O gol anulado

''Muitas vezes estamos perto do final de um jogo de futebol, há um pênalti para ser batido e o jogo está empatado. Evidentemente, isso configura uma possibilidade de vitória, mas o pênalti tem de ser batido eficazmente e com categoria porque a vitória comemorada antes de sua batida pode levar, inclusive, o chute para fora.''
Bem que poderia ser a análise de um técnico de futebol. Comumente chamada de professor pelos jogadores, este, o da frase, certamente integraria o grupo de profissionais que comandam equipes famosas e ganham notoriedade tanto nos verbos que conjugam quanto nos resultados que obtêm em campo. E, assim, conseguem convencer o torcedor sobre as causas de derrotas, campanhas desastrosas, fases ruins e a má campanha do time como se estivessem ensaiando um discurso.

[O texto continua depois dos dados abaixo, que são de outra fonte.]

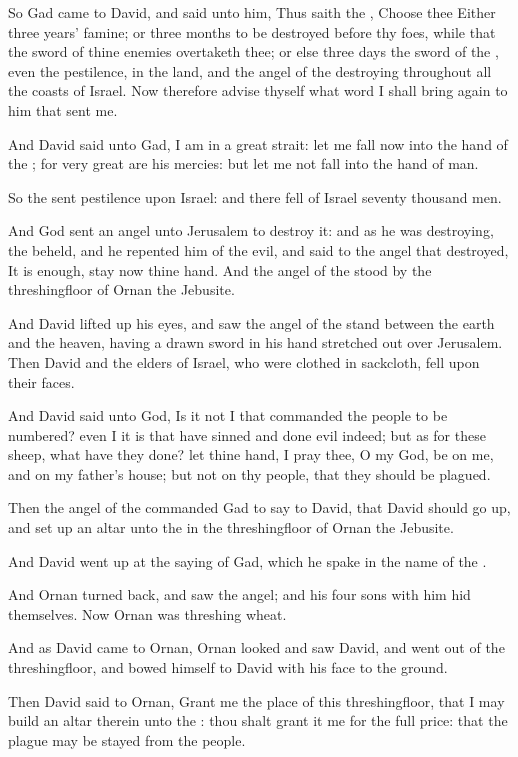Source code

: \verse So Gad came to David, and said unto him, Thus saith the \LORD, Choose thee \verse Either three years' famine; or three months to be destroyed before thy foes, while that the sword of thine enemies overtaketh thee; or else three days the sword of the \LORD, even the pestilence, in the land, and the angel of the \LORD destroying throughout all the coasts of Israel. Now therefore advise thyself what word I shall bring again to him that sent me.

\verse And David said unto Gad, I am in a great strait: let me fall now into the hand of the \LORD; for very great are his mercies: but let me not fall into the hand of man.

\verse So the \LORD sent pestilence upon Israel: and there fell of Israel seventy thousand men.

\verse And God sent an angel unto Jerusalem to destroy it: and as he was destroying, the \LORD beheld, and he repented him of the evil, and said to the angel that destroyed, It is enough, stay now thine hand.  And the angel of the \LORD stood by the threshingfloor of Ornan the Jebusite.

\verse And David lifted up his eyes, and saw the angel of the \LORD stand between the earth and the heaven, having a drawn sword in his hand stretched out over Jerusalem. Then David and the elders of Israel, who were clothed in sackcloth, fell upon their faces.

\verse And David said unto God, Is it not I that commanded the people to be numbered? even I it is that have sinned and done evil indeed; but as for these sheep, what have they done? let thine hand, I pray thee, O \LORD my God, be on me, and on my father's house; but not on thy people, that they should be plagued.

\verse Then the angel of the \LORD commanded Gad to say to David, that David should go up, and set up an altar unto the \LORD in the threshingfloor of Ornan the Jebusite.

\verse And David went up at the saying of Gad, which he spake in the name of the \LORD.

\verse And Ornan turned back, and saw the angel; and his four sons with him hid themselves. Now Ornan was threshing wheat.

\verse And as David came to Ornan, Ornan looked and saw David, and went out of the threshingfloor, and bowed himself to David with his face to the ground.

\verse Then David said to Ornan, Grant me the place of this threshingfloor, that I may build an altar therein unto the \LORD: thou shalt grant it me for the full price: that the plague may be stayed from the people.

A frase, no entanto, não é de ninguém diretamente ligado ao futebol. Quem teme o pênalti mal cobrado é o presidente do Banco Central, Henrique Meirelles. E a análise não é, certamente, a das peladas de final de semana que têm como dono do time, da bola, do jogo de camisas, das cervejas e do churrasco - estes dois últimos troféus para vencedores e perdedores - o presidente Luiz Inácio Lula da Silva.
''É prematuro declarar vitória contra a inflação.'' É sobre a economia o comentário do ministro, conforme reportagem publicada ontem por este jornal, em seu caderno Folha Economia. Meirelles afirma não ter dúvidas de que a política monetária está mostrando seus efeitos e que o que se colhe agora, se é que algo há para ser colhido, é fruto do que a equipe econômica plantou no início do ano. ''É importante notar que a atividade econômica no Brasil está sendo determinada pelas estruturas de taxas de juros de médio prazo, que se aproximavam de 33%, mesmo quando a Selic estava em torno de 26% ao ano.''
Tem razão o ministro, quando a análise é da inflação. Porém, absurdamente o quadro que se mostra é o de deflação, monstro que é tão nocivo ao País quanto o seu oposto, a inflação. Absurdo porque a taxa básica de juros está nos 24,5%, e com este índice jamais se imaginaria deflação.
Em realidade, o que está ocorrendo é um dos efeitos da estagnação da economia nacional. Não é difícil imaginar o que acontece quando o quadro é este: queda do consumo, desemprego, redução de investimentos da iniciativa privada nos seus negócios, entre outros, formando uma bola de neve. Então, realmente, não deve o governo nem ao menos ensaiar o grito de gol. Pois a bola é de neve, se desmanchará no momento em que o cobrador do pênalti acertar o chute. Não haverá nada para o goleiro defender.